Abstract
Purpose Tumour diameter, tumour height, and tumour volume are considered important prognostic indicators of survival in choroidal melanomas. In this study, we investigated the prognostic impact on survival of the easily calculated volume estimate based on the assumption of a half-rotation ellipsoid.
Methods The largest tumour diameter and tumour height were measured by ultrasound A- and B-scan in 93 patients with choroidal melanoma. Tumour volume was calculated by the half volume of a rotation ellipsoid formula, rotated around the y-axis, and compared to tumour diameter and tumour height. All parameters were correlated to the clinical outcome of the patients.
Results At the time of diagnosis, the mean diameter was 10.4 mm (range 4.1–18.9 mm), and the mean height was 5.7 mm (range 1.74–14.9 mm). The range of the calculated tumour volume was between 11 and 628 mm3 (mean volume 190 mm3). Among all patients, distant metastases occurred in 10 patients (10.8%).
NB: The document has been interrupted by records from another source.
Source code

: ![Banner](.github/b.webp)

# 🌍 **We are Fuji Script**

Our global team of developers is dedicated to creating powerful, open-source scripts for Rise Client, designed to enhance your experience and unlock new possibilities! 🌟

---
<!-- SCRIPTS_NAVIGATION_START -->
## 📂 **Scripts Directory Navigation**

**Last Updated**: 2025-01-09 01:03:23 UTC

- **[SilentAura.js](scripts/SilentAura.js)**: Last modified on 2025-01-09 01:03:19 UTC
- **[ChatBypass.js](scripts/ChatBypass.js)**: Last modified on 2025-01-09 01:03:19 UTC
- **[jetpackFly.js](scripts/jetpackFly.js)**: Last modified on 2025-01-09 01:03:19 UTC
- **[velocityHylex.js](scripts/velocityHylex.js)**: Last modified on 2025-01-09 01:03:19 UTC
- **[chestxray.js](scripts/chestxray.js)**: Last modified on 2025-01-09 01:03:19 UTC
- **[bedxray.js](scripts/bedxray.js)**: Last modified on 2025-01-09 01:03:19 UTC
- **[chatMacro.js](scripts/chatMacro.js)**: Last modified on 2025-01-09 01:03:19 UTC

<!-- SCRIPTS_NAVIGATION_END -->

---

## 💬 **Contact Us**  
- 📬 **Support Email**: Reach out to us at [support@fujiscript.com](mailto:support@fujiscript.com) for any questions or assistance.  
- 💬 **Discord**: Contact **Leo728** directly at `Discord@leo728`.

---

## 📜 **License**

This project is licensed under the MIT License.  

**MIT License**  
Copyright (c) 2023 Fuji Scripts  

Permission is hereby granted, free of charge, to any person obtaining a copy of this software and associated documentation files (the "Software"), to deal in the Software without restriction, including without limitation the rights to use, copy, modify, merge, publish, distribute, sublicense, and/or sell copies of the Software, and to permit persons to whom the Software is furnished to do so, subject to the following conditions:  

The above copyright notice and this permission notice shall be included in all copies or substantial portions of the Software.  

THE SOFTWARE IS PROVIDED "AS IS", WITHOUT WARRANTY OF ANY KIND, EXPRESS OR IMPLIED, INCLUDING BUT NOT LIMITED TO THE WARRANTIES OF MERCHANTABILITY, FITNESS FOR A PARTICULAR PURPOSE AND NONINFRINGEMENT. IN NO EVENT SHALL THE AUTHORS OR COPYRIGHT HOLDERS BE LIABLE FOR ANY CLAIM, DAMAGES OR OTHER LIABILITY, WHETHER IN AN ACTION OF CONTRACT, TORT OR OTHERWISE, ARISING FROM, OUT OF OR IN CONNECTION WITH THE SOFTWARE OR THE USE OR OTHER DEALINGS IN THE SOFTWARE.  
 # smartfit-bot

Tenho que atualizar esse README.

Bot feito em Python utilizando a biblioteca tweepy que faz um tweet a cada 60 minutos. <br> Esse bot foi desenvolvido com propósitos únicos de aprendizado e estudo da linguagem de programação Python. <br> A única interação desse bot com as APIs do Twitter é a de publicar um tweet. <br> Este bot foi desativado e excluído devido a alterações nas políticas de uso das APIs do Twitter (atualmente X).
In a univariate approach using Mantel–Haenszel log-rank test, the calculated tumour volume at the time of diagnosis was the best prognostic indicator of survival followed by tumour diameter and tumour height (P=0.028). When tumour volume, horizontal and vertical tumour diameter, age, sex, and primary tumour therapy were considered in a multivariate approach using Cox proportional Hazard model, only tumour volume turned out as a significant prognostic parameter (P=0.001).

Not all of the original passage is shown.